====== DATASET EXTRACT

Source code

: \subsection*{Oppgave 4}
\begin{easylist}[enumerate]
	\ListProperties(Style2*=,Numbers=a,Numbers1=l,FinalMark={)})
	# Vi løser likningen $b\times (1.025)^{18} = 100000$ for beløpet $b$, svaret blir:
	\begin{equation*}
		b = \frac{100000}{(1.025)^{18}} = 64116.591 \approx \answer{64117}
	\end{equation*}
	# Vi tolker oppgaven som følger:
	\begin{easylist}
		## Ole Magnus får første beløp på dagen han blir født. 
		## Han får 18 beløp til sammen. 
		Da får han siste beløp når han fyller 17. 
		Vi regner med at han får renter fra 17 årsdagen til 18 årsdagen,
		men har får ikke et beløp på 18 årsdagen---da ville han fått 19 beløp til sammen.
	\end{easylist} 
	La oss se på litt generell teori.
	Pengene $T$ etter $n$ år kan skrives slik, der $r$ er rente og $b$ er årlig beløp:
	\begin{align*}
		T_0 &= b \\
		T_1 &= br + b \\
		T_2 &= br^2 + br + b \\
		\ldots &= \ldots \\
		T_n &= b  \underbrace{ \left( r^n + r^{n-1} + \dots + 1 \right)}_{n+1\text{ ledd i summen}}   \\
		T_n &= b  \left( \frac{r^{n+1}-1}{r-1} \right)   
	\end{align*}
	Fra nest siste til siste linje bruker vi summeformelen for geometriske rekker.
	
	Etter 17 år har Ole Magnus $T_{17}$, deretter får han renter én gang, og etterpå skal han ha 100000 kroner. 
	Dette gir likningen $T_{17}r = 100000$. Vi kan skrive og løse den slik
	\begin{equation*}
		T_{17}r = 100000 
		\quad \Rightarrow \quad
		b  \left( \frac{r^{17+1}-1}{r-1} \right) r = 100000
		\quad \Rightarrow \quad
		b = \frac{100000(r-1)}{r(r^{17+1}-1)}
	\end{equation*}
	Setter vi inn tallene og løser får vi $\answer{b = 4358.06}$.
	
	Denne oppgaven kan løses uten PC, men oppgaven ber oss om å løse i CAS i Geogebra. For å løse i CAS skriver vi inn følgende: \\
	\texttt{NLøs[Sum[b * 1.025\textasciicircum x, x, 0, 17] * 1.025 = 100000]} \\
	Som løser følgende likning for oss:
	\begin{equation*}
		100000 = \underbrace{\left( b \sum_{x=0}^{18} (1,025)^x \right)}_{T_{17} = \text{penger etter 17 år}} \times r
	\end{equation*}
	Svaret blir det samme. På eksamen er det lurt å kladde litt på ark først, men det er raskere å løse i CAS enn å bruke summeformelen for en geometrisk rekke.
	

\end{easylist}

============

» WORK INSTRUCTION
When you reach the line with "Setter vi inn" in the records above, start writing out lines exactly, and stop once the line with "Denne oppgaven kan" has been written; include nothing else.

» TASK SOLUTION
	Setter vi inn tallene og løser får vi $\answer{b = 4358.06}$.
	
	Denne oppgaven kan løses uten PC, men oppgaven ber oss om å løse i CAS i Geogebra. For å løse i CAS skriver vi inn følgende: \\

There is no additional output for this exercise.